Emoji were added because Japanese cellphones had introduced them with wild success. A stable standard was badly needed, and the Unicode Consortium, whose job it is to make such standards, complied, after some hesitation.108.162.219.10 17:55, 9 May 2016 (UTC)
In case of bikini, I would suspect the gender of Unicode consortium members is the reason ... -- Hkmaly (talk) 17:52, 5 May 2016 (UTC)

I suspect that U+13192 (EGYPTIAN HIEROGLYPH I009A) is actually a "snake building" character in the sense that it is a horned viper coming out of a building.

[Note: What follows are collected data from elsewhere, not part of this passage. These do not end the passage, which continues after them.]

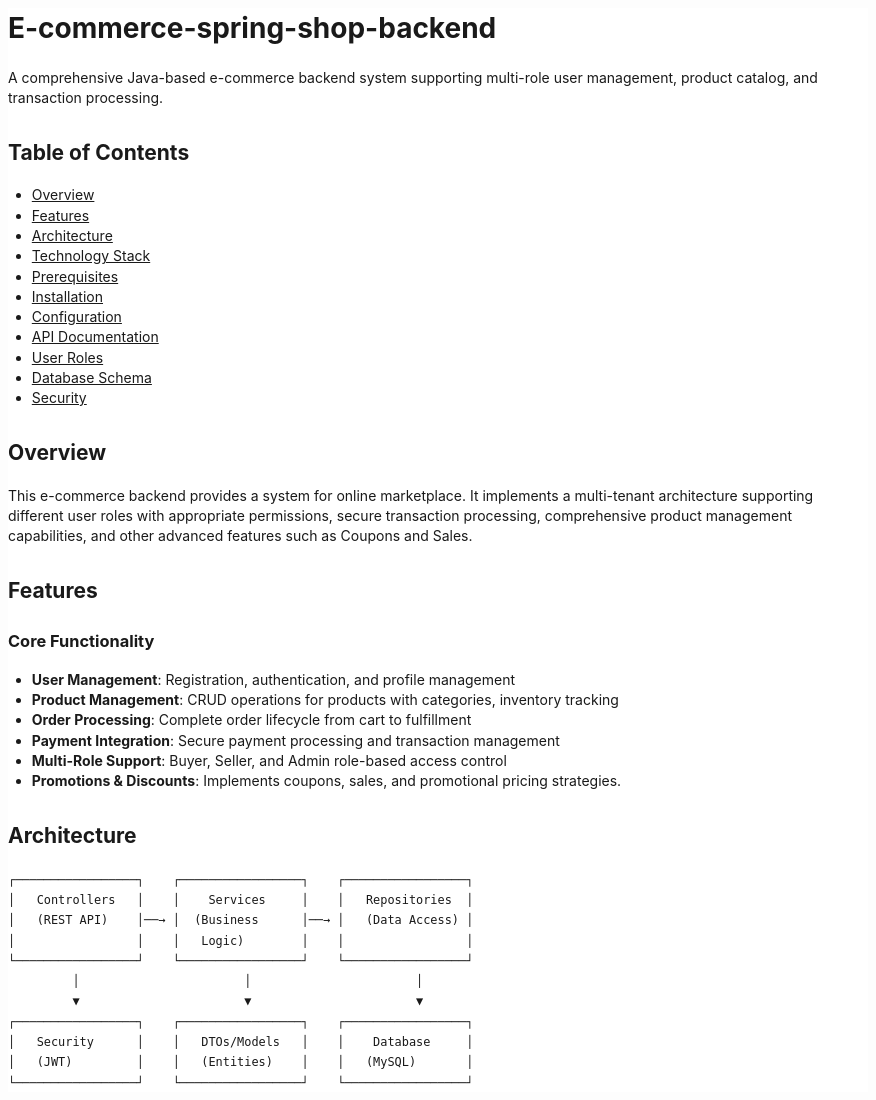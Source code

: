 # E-commerce-spring-shop-backend

A comprehensive Java-based e-commerce backend system supporting multi-role user management, product catalog, and transaction processing.

## Table of Contents

- [Overview](#overview)
- [Features](#features)
- [Architecture](#architecture)
- [Technology Stack](#technology-stack)
- [Prerequisites](#prerequisites)
- [Installation](#installation)
- [Configuration](#configuration)
- [API Documentation](#api-documentation)
- [User Roles](#user-roles)
- [Database Schema](#database-schema)
- [Security](#security)

## Overview

This e-commerce backend provides a system for online marketplace. It implements a multi-tenant architecture supporting different user roles with appropriate permissions, secure transaction processing, comprehensive product management capabilities, and other advanced features such as Coupons and Sales.

## Features

### Core Functionality
- **User Management**: Registration, authentication, and profile management
- **Product Management**: CRUD operations for products with categories, inventory tracking
- **Order Processing**: Complete order lifecycle from cart to fulfillment
- **Payment Integration**: Secure payment processing and transaction management
- **Multi-Role Support**: Buyer, Seller, and Admin role-based access control
- **Promotions & Discounts**: Implements coupons, sales, and promotional pricing strategies.

## Architecture

```
┌─────────────────┐    ┌─────────────────┐    ┌─────────────────┐
│   Controllers   │    │    Services     │    │   Repositories  │
│   (REST API)    │──→ │  (Business      │──→ │   (Data Access) │
│                 │    │   Logic)        │    │                 │
└─────────────────┘    └─────────────────┘    └─────────────────┘
         │                       │                       │
         ▼                       ▼                       ▼
┌─────────────────┐    ┌─────────────────┐    ┌─────────────────┐
│   Security      │    │   DTOs/Models   │    │    Database     │
│   (JWT)         │    │   (Entities)    │    │   (MySQL)       │
└─────────────────┘    └─────────────────┘    └─────────────────┘
```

I do not however have easy access to a copy of the original source reference (Gardiner’s "Supplement to the Catalogue of the Egyptian Hieroglyphic Printing Type Showing Acquisitions to December 1953") that was the basis for adding this character in Unicode 5.2. Poslfit (talk) 20:19, 10 May 2016 (UTC)

Found a list online and have updated the main text accordingly. Poslfit (talk) 20:53, 10 May 2016 (UTC)

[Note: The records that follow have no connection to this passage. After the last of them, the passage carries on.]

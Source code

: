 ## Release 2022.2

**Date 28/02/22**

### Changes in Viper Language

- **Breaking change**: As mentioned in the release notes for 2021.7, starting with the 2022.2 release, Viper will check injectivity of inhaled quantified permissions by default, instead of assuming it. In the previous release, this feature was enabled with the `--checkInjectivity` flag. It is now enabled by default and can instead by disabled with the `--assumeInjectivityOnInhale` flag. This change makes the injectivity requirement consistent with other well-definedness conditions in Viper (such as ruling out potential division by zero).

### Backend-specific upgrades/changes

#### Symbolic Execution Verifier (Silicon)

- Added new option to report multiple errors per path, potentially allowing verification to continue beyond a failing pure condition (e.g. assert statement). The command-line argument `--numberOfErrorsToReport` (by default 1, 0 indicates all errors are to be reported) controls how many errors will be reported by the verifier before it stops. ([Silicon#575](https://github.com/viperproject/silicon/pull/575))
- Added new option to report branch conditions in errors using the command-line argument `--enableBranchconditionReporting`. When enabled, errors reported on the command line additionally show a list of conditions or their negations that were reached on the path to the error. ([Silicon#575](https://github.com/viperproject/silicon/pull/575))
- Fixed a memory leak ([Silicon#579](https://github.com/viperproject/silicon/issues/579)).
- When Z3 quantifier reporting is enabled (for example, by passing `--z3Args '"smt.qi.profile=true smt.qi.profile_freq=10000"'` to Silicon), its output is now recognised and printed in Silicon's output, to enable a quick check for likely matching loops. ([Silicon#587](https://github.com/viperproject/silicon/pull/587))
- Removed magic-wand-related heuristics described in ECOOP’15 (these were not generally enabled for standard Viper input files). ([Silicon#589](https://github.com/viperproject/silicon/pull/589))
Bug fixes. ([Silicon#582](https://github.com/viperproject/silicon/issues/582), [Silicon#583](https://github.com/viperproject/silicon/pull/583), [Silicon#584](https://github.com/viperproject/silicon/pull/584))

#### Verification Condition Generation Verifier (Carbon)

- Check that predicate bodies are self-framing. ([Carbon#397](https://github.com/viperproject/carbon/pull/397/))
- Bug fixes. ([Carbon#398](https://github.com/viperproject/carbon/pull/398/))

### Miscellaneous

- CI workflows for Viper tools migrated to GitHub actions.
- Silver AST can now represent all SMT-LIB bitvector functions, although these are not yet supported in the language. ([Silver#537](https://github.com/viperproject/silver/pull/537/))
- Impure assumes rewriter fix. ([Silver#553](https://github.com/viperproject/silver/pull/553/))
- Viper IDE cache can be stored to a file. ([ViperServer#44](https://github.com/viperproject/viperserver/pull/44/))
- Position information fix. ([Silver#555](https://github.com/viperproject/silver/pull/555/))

I changed "Hyphenation is also confusing as it often leaves two partial non-words" with "Hyphenation is confusing in English because its spelling requires full-word recognition". In many (if not most) languages two partial non-words can be easily read. The hyphenation problem is probably unique to English. 108.162.221.13 13:06, 5 May 2016 (UTC)

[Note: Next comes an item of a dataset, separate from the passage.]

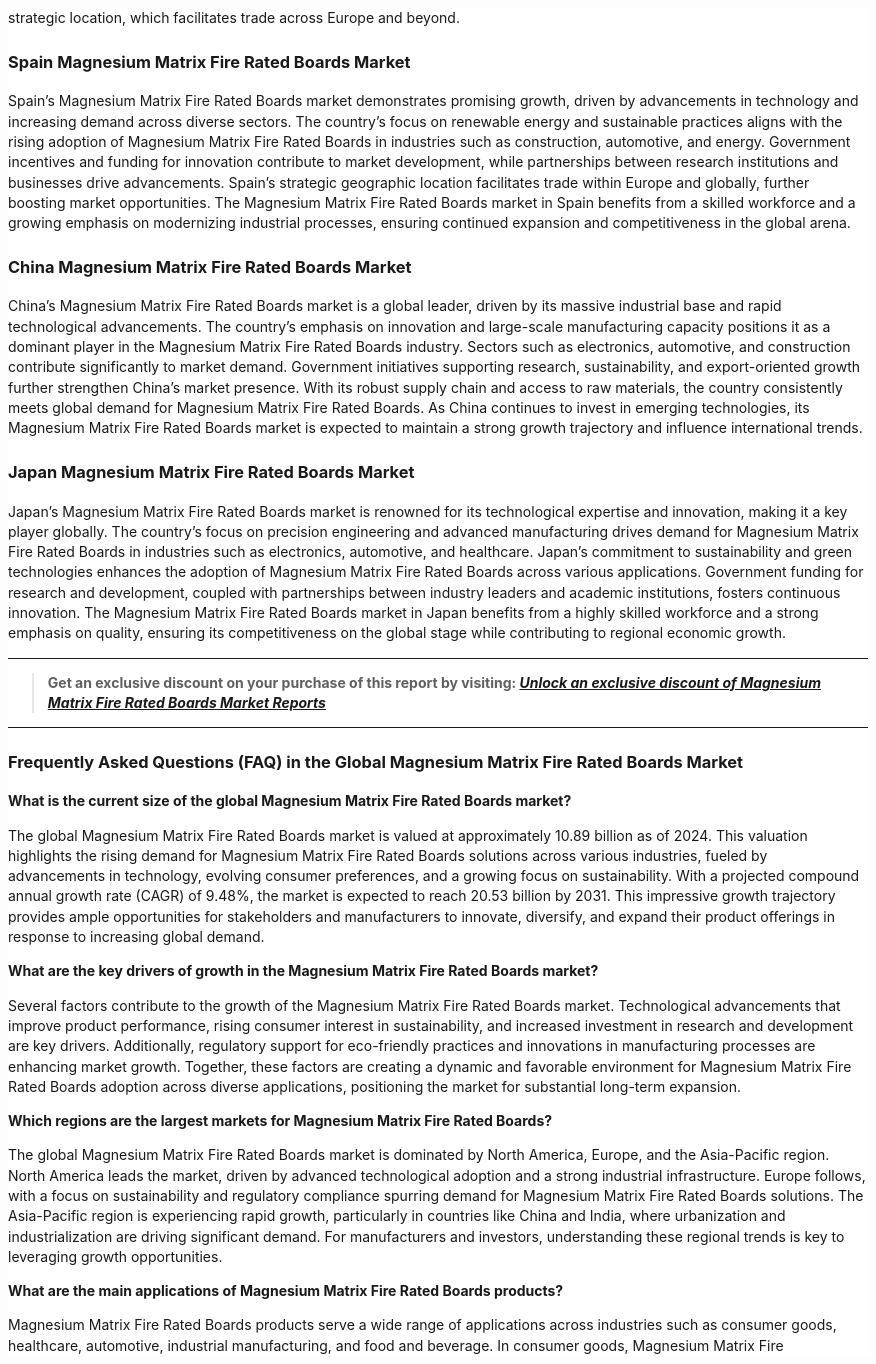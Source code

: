 strategic location, which facilitates trade across Europe and beyond.</p><h3>Spain Magnesium Matrix Fire Rated Boards Market</h3><p>Spain&rsquo;s Magnesium Matrix Fire Rated Boards market demonstrates promising growth, driven by advancements in technology and increasing demand across diverse sectors. The country&rsquo;s focus on renewable energy and sustainable practices aligns with the rising adoption of Magnesium Matrix Fire Rated Boards in industries such as construction, automotive, and energy. Government incentives and funding for innovation contribute to market development, while partnerships between research institutions and businesses drive advancements. Spain&rsquo;s strategic geographic location facilitates trade within Europe and globally, further boosting market opportunities. The Magnesium Matrix Fire Rated Boards market in Spain benefits from a skilled workforce and a growing emphasis on modernizing industrial processes, ensuring continued expansion and competitiveness in the global arena.</p><h3>China Magnesium Matrix Fire Rated Boards Market</h3><p>China&rsquo;s Magnesium Matrix Fire Rated Boards market is a global leader, driven by its massive industrial base and rapid technological advancements. The country&rsquo;s emphasis on innovation and large-scale manufacturing capacity positions it as a dominant player in the Magnesium Matrix Fire Rated Boards industry. Sectors such as electronics, automotive, and construction contribute significantly to market demand. Government initiatives supporting research, sustainability, and export-oriented growth further strengthen China&rsquo;s market presence. With its robust supply chain and access to raw materials, the country consistently meets global demand for Magnesium Matrix Fire Rated Boards. As China continues to invest in emerging technologies, its Magnesium Matrix Fire Rated Boards market is expected to maintain a strong growth trajectory and influence international trends.</p><h3>Japan Magnesium Matrix Fire Rated Boards Market</h3><p>Japan&rsquo;s Magnesium Matrix Fire Rated Boards market is renowned for its technological expertise and innovation, making it a key player globally. The country&rsquo;s focus on precision engineering and advanced manufacturing drives demand for Magnesium Matrix Fire Rated Boards in industries such as electronics, automotive, and healthcare. Japan&rsquo;s commitment to sustainability and green technologies enhances the adoption of Magnesium Matrix Fire Rated Boards across various applications. Government funding for research and development, coupled with partnerships between industry leaders and academic institutions, fosters continuous innovation. The Magnesium Matrix Fire Rated Boards market in Japan benefits from a highly skilled workforce and a strong emphasis on quality, ensuring its competitiveness on the global stage while contributing to regional economic growth.</p><hr /><blockquote><p><strong>Get an exclusive discount on your purchase of this report by visiting: <em><a href="://marketresearchpulse.com/ask-for-discount/150402?utm_source=Github&amp;utm_medium=019">Unlock an exclusive discount of Magnesium Matrix Fire Rated Boards Market Reports</a></em>&nbsp;</strong></p></blockquote><hr /><h3>Frequently Asked Questions (FAQ) in the Global Magnesium Matrix Fire Rated Boards Market</h3><p><strong>What is the current size of the global Magnesium Matrix Fire Rated Boards market?</strong></p><p>The global Magnesium Matrix Fire Rated Boards market is valued at approximately 10.89 billion as of 2024. This valuation highlights the rising demand for Magnesium Matrix Fire Rated Boards solutions across various industries, fueled by advancements in technology, evolving consumer preferences, and a growing focus on sustainability. With a projected compound annual growth rate (CAGR) of 9.48%, the market is expected to reach 20.53 billion by 2031. This impressive growth trajectory provides ample opportunities for stakeholders and manufacturers to innovate, diversify, and expand their product offerings in response to increasing global demand.</p><p><strong>What are the key drivers of growth in the Magnesium Matrix Fire Rated Boards market?</strong></p><p>Several factors contribute to the growth of the Magnesium Matrix Fire Rated Boards market. Technological advancements that improve product performance, rising consumer interest in sustainability, and increased investment in research and development are key drivers. Additionally, regulatory support for eco-friendly practices and innovations in manufacturing processes are enhancing market growth. Together, these factors are creating a dynamic and favorable environment for Magnesium Matrix Fire Rated Boards adoption across diverse applications, positioning the market for substantial long-term expansion.</p><p><strong>Which regions are the largest markets for Magnesium Matrix Fire Rated Boards?</strong></p><p>The global Magnesium Matrix Fire Rated Boards market is dominated by North America, Europe, and the Asia-Pacific region. North America leads the market, driven by advanced technological adoption and a strong industrial infrastructure. Europe follows, with a focus on sustainability and regulatory compliance spurring demand for Magnesium Matrix Fire Rated Boards solutions. The Asia-Pacific region is experiencing rapid growth, particularly in countries like China and India, where urbanization and industrialization are driving significant demand. For manufacturers and investors, understanding these regional trends is key to leveraging growth opportunities.</p><p><strong>What are the main applications of Magnesium Matrix Fire Rated Boards products?</strong></p><p>Magnesium Matrix Fire Rated Boards products serve a wide range of applications across industries such as consumer goods, healthcare, automotive, industrial manufacturing, and food and beverage. In consumer goods, Magnesium Matrix Fire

In most languages, the cases where the hyphenation will be confusing will be rare. In English, the cases where the hyphenation will NOT be confusing will be rare. -- Hkmaly (talk) 17:52, 5 May 2016 (UTC)
On the contrary, it will generally result in non-words (and hence difficulty reading) regardless of which language you're writing in. Unless maybe you're dealing with logographs, e.g. in written Chinese languages. Flipping Mackerel (talk) 03:32, 6 May 2016 (UTC)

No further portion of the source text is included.